Hi Dave
On 06/13/2014 01:24 AM, Dave Chinner wrote:
On Thu, Jun 12, 2014 at 12:37:13PM +, Duncan wrote:
Goffredo Baroncelli kreij...@libero.it posted on Thu, 12 Jun 2014
13:13:26 +0200 as excerpted:
systemd has a very stupid journal write pattern. It checks if there is
space in the file for the write, and if not it fallocates the small
amount of space it needs (it does *4 byte* fallocate calls!) and then
does the write to it. All this does is fragment the crap out of the log
files because the filesystems cannot optimise the allocation patterns.
I checked the code, and to me it seems that the fallocate() are done in
FILE_SIZE_INCREASE unit (actually 8MB).
FWIW, either 4 byte or 8 MiB fallocate calls would be bad, I think
actually pretty much equally bad without NOCOW set on the file.
So maybe it's been fixed in systemd since the last time I looked.
Yup:
http://cgit.freedesktop.org/systemd/systemd/commit/src/journal/journal-file.c?id=eda4b58b50509dc8ad0428a46e20f6c5cf516d58
The reason it was changed? To save a syscall per append, not to
prevent fragmentation of the file, which was the problem everyone
was complaining about...
thanks for pointing that. However I am performing my tests on a fedora 20 with
systemd-208, which seems have this change
Why? Because btrfs data blocks are 4 KiB. With COW, the effect for
either 4 byte or 8 MiB file allocations is going to end up being the
same, forcing (repeated until full) rewrite of each 4 KiB block into its
own extent.
I am reaching the conclusion that fallocate is not the problem. The fallocate
increase the filesize of about 8MB, which is enough for some logging. So it is
not called very often.
I have to investigate more what happens when the log are copied from /run to
/var/log/journal: this is when journald seems to slow all.
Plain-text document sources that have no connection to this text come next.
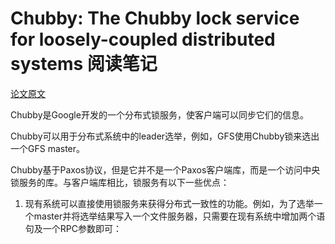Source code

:# Chubby: The Chubby lock service for loosely-coupled distributed systems 阅读笔记



[论文原文](https://research.google.com/archive/chubby-osdi06.pdf)

Chubby是Google开发的一个分布式锁服务，使客户端可以同步它们的信息。

Chubby可以用于分布式系统中的leader选举，例如，GFS使用Chubby锁来选出一个GFS master。

Chubby基于Paxos协议，但是它并不是一个Paxos客户端库，而是一个访问中央锁服务的库。与客户端库相比，锁服务有以下一些优点：

1. 现有系统可以直接使用锁服务来获得分布式一致性的功能。例如，为了选举一个master并将选举结果写入一个文件服务器，只需要在现有系统中增加两个语句及一个RPC参数即可：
I am prepared a PC which reboot continuously; I am collecting the time required
to finish the boot vs the fragmentation of the system.journal file vs the
number of boot. The results are dramatic: after 20 reboot, the boot time
increase of 20-30 seconds. Doing a defrag of system.journal reduces the boot
time to the original one, but after another 20 reboot, the boot time still
requires 20-30 seconds more
It is a slow PC, but I saw the same behavior also on a more modern pc (i5 with
8GB).
For both PC the HD is a mechanical one...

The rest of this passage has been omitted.